**WHAT IS EXPECTED:**
Write the lines below out exactly, dropping each picture.

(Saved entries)
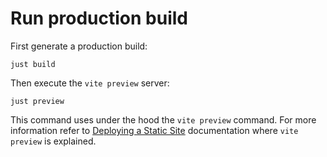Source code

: # Run production build

First generate a production build:

```shell
just build
```

Then execute the `vite preview` server:

```shell
just preview
```

This command uses under the hood the `vite preview` command. For more information refer to [Deploying a Static Site](https://vitejs.dev/guide/static-deploy.html#deploying-a-static-site) documentation where `vite preview` is explained.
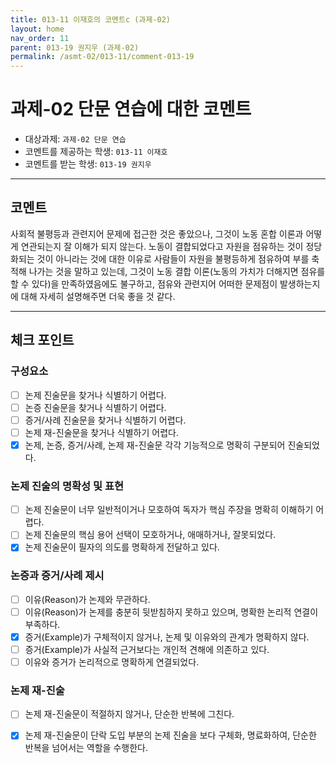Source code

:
 ```yaml
---
title: 013-11 이재호의 코멘트c (과제-02) 
layout: home
nav_order: 11
parent: 013-19 권지우 (과제-02)
permalink: /asmt-02/013-11/comment-013-19
---
```


# 과제-02 단문 연습에 대한 코멘트

- 대상과제: `과제-02 단문 연습`
- 코멘트를 제공하는 학생: `013-11 이재호` 
- 코멘트를 받는 학생: `013-19 권지우` 

---

## 코멘트

사회적 불평등과 관련지어 문제에 접근한 것은 좋았으나, 그것이 노동 혼합 이론과 어떻게 연관되는지 잘 이해가 되지 않는다. 노동이 결합되었다고 자원을 점유하는 것이 정당화되는 것이 아니라는 것에 대한 이유로 사람들이 자원을 불평등하게 점유하여 부를 축적해 나가는 것을 말하고 있는데, 그것이 노동 결합 이론(노동의 가치가 더해지면 점유를 할 수 있다)을 만족하였음에도 불구하고, 점유와 관련지어 어떠한 문제점이 발생하는지에 대해 자세히 설명해주면 더욱 좋을 것 같다. 


---

## 체크 포인트

### **구성요소**
- [ ] 논제 진술문을 찾거나 식별하기 어렵다.
- [ ] 논증 진술문을 찾거나 식별하기 어렵다.
- [ ] 증거/사례 진술문을 찾거나 식별하기 어렵다.
- [ ] 논제 재-진술문을 찾거나 식별하기 어렵다.
- [x] 논제, 논증, 증거/사례, 논제 재-진술문 각각 기능적으로 명확히 구분되어 진술되었다.

### **논제 진술의 명확성 및 표현**  
- [ ] 논제 진술문이 너무 일반적이거나 모호하여 독자가 핵심 주장을 명확히 이해하기 어렵다.  
- [ ] 논제 진술문의 핵심 용어 선택이 모호하거나, 애매하거나, 잘못되었다.  
- [x] 논제 진술문이 필자의 의도를 명확하게 전달하고 있다.  

### **논증과 증거/사례 제시**  
- [ ] 이유(Reason)가 논제와 무관하다.
- [ ] 이유(Reason)가 논제를 충분히 뒷받침하지 못하고 있으며, 명확한 논리적 연결이 부족하다.  
- [x] 증거(Example)가 구체적이지 않거나, 논제 및 이유와의 관계가 명확하지 않다. 
- [ ] 증거(Example)가 사실적 근거보다는 개인적 견해에 의존하고 있다.  
- [ ] 이유와 증거가 논리적으로 명확하게 연결되었다.  

### **논제 재-진술**  
- [ ] 논제 재-진술문이 적절하지 않거나, 단순한 반복에 그친다.   
- [x] 논제 재-진술문이 단락 도입 부분의 논제 진술을 보다 구체화, 명료화하여, 단순한 반복을 넘어서는 역할을 수행한다.  

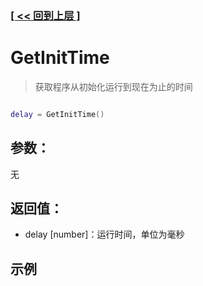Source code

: ### [[ << 回到上层 ]](README.md)

# GetInitTime

> 获取程序从初始化运行到现在为止的时间

```lua

delay = GetInitTime()

```

## 参数：

无

## 返回值：

+ delay [number]：运行时间，单位为毫秒

## 示例

```lua

```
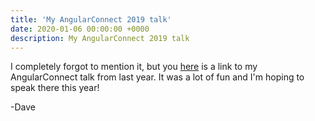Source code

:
 ```yaml
---
title: 'My AngularConnect 2019 talk'
date: 2020-01-06 00:00:00 +0000
description: My AngularConnect 2019 talk
---
```


I completely forgot to mention it, but you [here](https://www.youtube.com/watch?v=9C1QWwlHi0w) is a link to my AngularConnect talk from last year. It was a lot of fun and I'm hoping to speak there this year!

-Dave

**WRITTEN SOLUTION:**
Source code

: # Run production build

First generate a production build:

```shell
just build
```

Then execute the `vite preview` server:

```shell
just preview
```

This command uses under the hood the `vite preview` command. For more information refer to [Deploying a Static Site](https://vitejs.dev/guide/static-deploy.html#deploying-a-static-site) documentation where `vite preview` is explained.
Source code

:
 ```yaml
---
title: 013-11 이재호의 코멘트c (과제-02) 
layout: home
nav_order: 11
parent: 013-19 권지우 (과제-02)
permalink: /asmt-02/013-11/comment-013-19
---
```


# 과제-02 단문 연습에 대한 코멘트

- 대상과제: `과제-02 단문 연습`
- 코멘트를 제공하는 학생: `013-11 이재호` 
- 코멘트를 받는 학생: `013-19 권지우` 

---

## 코멘트

사회적 불평등과 관련지어 문제에 접근한 것은 좋았으나, 그것이 노동 혼합 이론과 어떻게 연관되는지 잘 이해가 되지 않는다. 노동이 결합되었다고 자원을 점유하는 것이 정당화되는 것이 아니라는 것에 대한 이유로 사람들이 자원을 불평등하게 점유하여 부를 축적해 나가는 것을 말하고 있는데, 그것이 노동 결합 이론(노동의 가치가 더해지면 점유를 할 수 있다)을 만족하였음에도 불구하고, 점유와 관련지어 어떠한 문제점이 발생하는지에 대해 자세히 설명해주면 더욱 좋을 것 같다. 


---

## 체크 포인트

### **구성요소**
- [ ] 논제 진술문을 찾거나 식별하기 어렵다.
- [ ] 논증 진술문을 찾거나 식별하기 어렵다.
- [ ] 증거/사례 진술문을 찾거나 식별하기 어렵다.
- [ ] 논제 재-진술문을 찾거나 식별하기 어렵다.
- [x] 논제, 논증, 증거/사례, 논제 재-진술문 각각 기능적으로 명확히 구분되어 진술되었다.

### **논제 진술의 명확성 및 표현**  
- [ ] 논제 진술문이 너무 일반적이거나 모호하여 독자가 핵심 주장을 명확히 이해하기 어렵다.  
- [ ] 논제 진술문의 핵심 용어 선택이 모호하거나, 애매하거나, 잘못되었다.  
- [x] 논제 진술문이 필자의 의도를 명확하게 전달하고 있다.  

### **논증과 증거/사례 제시**  
- [ ] 이유(Reason)가 논제와 무관하다.
- [ ] 이유(Reason)가 논제를 충분히 뒷받침하지 못하고 있으며, 명확한 논리적 연결이 부족하다.  
- [x] 증거(Example)가 구체적이지 않거나, 논제 및 이유와의 관계가 명확하지 않다. 
- [ ] 증거(Example)가 사실적 근거보다는 개인적 견해에 의존하고 있다.  
- [ ] 이유와 증거가 논리적으로 명확하게 연결되었다.  

### **논제 재-진술**  
- [ ] 논제 재-진술문이 적절하지 않거나, 단순한 반복에 그친다.   
- [x] 논제 재-진술문이 단락 도입 부분의 논제 진술을 보다 구체화, 명료화하여, 단순한 반복을 넘어서는 역할을 수행한다.  

Source code

: ### [[ << 回到上层 ]](README.md)

# GetInitTime

> 获取程序从初始化运行到现在为止的时间

```lua

delay = GetInitTime()

```

## 参数：

无

## 返回值：

+ delay [number]：运行时间，单位为毫秒

## 示例

```lua

```
Source code

:
 ```yaml
---
title: 'My AngularConnect 2019 talk'
date: 2020-01-06 00:00:00 +0000
description: My AngularConnect 2019 talk
---
```


I completely forgot to mention it, but you [here](https://www.youtube.com/watch?v=9C1QWwlHi0w) is a link to my AngularConnect talk from last year. It was a lot of fun and I'm hoping to speak there this year!

-Dave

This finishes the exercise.